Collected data

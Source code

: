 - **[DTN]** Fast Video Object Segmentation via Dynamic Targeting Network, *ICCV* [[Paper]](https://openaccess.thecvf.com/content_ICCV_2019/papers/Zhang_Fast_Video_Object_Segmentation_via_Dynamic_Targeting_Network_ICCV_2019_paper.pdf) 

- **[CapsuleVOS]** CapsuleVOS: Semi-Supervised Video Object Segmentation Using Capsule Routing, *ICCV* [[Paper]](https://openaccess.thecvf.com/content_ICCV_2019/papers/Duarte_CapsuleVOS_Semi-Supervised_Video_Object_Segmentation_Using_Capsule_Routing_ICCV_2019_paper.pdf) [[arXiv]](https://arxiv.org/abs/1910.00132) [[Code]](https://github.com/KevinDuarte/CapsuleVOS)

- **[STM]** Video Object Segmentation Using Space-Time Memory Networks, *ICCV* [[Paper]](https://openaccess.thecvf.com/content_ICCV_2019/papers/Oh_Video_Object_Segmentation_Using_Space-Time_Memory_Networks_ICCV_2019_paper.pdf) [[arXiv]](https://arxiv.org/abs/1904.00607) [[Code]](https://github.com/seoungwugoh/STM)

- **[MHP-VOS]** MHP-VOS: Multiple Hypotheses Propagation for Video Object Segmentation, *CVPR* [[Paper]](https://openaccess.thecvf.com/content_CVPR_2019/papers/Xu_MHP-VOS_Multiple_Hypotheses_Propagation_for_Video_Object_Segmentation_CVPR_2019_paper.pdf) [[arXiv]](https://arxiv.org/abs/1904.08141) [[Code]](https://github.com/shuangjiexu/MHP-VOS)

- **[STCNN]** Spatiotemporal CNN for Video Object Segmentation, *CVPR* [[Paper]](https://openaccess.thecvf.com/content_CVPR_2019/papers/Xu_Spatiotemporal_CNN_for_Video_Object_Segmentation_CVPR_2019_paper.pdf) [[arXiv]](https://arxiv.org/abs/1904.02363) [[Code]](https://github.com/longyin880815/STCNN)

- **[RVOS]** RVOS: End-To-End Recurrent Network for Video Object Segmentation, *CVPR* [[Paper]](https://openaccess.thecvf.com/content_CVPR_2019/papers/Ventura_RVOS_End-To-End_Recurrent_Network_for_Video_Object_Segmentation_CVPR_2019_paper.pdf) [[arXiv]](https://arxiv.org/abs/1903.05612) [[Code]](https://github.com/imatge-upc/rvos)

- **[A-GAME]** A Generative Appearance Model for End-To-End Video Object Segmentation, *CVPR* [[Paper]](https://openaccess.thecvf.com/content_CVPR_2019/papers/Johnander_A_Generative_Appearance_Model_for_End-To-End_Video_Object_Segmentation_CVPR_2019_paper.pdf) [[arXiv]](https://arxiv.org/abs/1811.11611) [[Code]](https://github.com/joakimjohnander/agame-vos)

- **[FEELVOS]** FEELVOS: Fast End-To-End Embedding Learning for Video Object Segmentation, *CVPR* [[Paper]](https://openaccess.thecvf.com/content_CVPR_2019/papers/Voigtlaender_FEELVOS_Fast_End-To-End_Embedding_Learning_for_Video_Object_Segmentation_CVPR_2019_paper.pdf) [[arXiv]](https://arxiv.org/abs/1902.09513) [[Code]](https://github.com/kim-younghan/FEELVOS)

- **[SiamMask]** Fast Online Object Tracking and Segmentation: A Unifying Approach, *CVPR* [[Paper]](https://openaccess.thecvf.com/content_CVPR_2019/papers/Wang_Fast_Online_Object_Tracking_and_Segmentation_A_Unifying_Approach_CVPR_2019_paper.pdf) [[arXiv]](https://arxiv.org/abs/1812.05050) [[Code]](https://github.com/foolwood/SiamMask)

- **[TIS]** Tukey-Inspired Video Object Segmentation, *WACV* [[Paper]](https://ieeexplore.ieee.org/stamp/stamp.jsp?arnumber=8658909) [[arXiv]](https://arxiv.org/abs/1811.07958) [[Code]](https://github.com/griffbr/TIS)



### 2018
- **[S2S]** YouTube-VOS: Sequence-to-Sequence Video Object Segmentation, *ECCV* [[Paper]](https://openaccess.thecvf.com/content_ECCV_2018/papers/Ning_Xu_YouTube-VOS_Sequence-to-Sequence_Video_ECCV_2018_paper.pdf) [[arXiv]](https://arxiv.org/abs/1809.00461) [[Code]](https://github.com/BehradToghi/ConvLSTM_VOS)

Aim of the exercise » Each line of the records should be transcribed without change.

Worked solution »
Source code

: - **[DTN]** Fast Video Object Segmentation via Dynamic Targeting Network, *ICCV* [[Paper]](https://openaccess.thecvf.com/content_ICCV_2019/papers/Zhang_Fast_Video_Object_Segmentation_via_Dynamic_Targeting_Network_ICCV_2019_paper.pdf) 

- **[CapsuleVOS]** CapsuleVOS: Semi-Supervised Video Object Segmentation Using Capsule Routing, *ICCV* [[Paper]](https://openaccess.thecvf.com/content_ICCV_2019/papers/Duarte_CapsuleVOS_Semi-Supervised_Video_Object_Segmentation_Using_Capsule_Routing_ICCV_2019_paper.pdf) [[arXiv]](https://arxiv.org/abs/1910.00132) [[Code]](https://github.com/KevinDuarte/CapsuleVOS)

- **[STM]** Video Object Segmentation Using Space-Time Memory Networks, *ICCV* [[Paper]](https://openaccess.thecvf.com/content_ICCV_2019/papers/Oh_Video_Object_Segmentation_Using_Space-Time_Memory_Networks_ICCV_2019_paper.pdf) [[arXiv]](https://arxiv.org/abs/1904.00607) [[Code]](https://github.com/seoungwugoh/STM)

- **[MHP-VOS]** MHP-VOS: Multiple Hypotheses Propagation for Video Object Segmentation, *CVPR* [[Paper]](https://openaccess.thecvf.com/content_CVPR_2019/papers/Xu_MHP-VOS_Multiple_Hypotheses_Propagation_for_Video_Object_Segmentation_CVPR_2019_paper.pdf) [[arXiv]](https://arxiv.org/abs/1904.08141) [[Code]](https://github.com/shuangjiexu/MHP-VOS)

- **[STCNN]** Spatiotemporal CNN for Video Object Segmentation, *CVPR* [[Paper]](https://openaccess.thecvf.com/content_CVPR_2019/papers/Xu_Spatiotemporal_CNN_for_Video_Object_Segmentation_CVPR_2019_paper.pdf) [[arXiv]](https://arxiv.org/abs/1904.02363) [[Code]](https://github.com/longyin880815/STCNN)

- **[RVOS]** RVOS: End-To-End Recurrent Network for Video Object Segmentation, *CVPR* [[Paper]](https://openaccess.thecvf.com/content_CVPR_2019/papers/Ventura_RVOS_End-To-End_Recurrent_Network_for_Video_Object_Segmentation_CVPR_2019_paper.pdf) [[arXiv]](https://arxiv.org/abs/1903.05612) [[Code]](https://github.com/imatge-upc/rvos)

- **[A-GAME]** A Generative Appearance Model for End-To-End Video Object Segmentation, *CVPR* [[Paper]](https://openaccess.thecvf.com/content_CVPR_2019/papers/Johnander_A_Generative_Appearance_Model_for_End-To-End_Video_Object_Segmentation_CVPR_2019_paper.pdf) [[arXiv]](https://arxiv.org/abs/1811.11611) [[Code]](https://github.com/joakimjohnander/agame-vos)

- **[FEELVOS]** FEELVOS: Fast End-To-End Embedding Learning for Video Object Segmentation, *CVPR* [[Paper]](https://openaccess.thecvf.com/content_CVPR_2019/papers/Voigtlaender_FEELVOS_Fast_End-To-End_Embedding_Learning_for_Video_Object_Segmentation_CVPR_2019_paper.pdf) [[arXiv]](https://arxiv.org/abs/1902.09513) [[Code]](https://github.com/kim-younghan/FEELVOS)

- **[SiamMask]** Fast Online Object Tracking and Segmentation: A Unifying Approach, *CVPR* [[Paper]](https://openaccess.thecvf.com/content_CVPR_2019/papers/Wang_Fast_Online_Object_Tracking_and_Segmentation_A_Unifying_Approach_CVPR_2019_paper.pdf) [[arXiv]](https://arxiv.org/abs/1812.05050) [[Code]](https://github.com/foolwood/SiamMask)

- **[TIS]** Tukey-Inspired Video Object Segmentation, *WACV* [[Paper]](https://ieeexplore.ieee.org/stamp/stamp.jsp?arnumber=8658909) [[arXiv]](https://arxiv.org/abs/1811.07958) [[Code]](https://github.com/griffbr/TIS)



### 2018
- **[S2S]** YouTube-VOS: Sequence-to-Sequence Video Object Segmentation, *ECCV* [[Paper]](https://openaccess.thecvf.com/content_ECCV_2018/papers/Ning_Xu_YouTube-VOS_Sequence-to-Sequence_Video_ECCV_2018_paper.pdf) [[arXiv]](https://arxiv.org/abs/1809.00461) [[Code]](https://github.com/BehradToghi/ConvLSTM_VOS)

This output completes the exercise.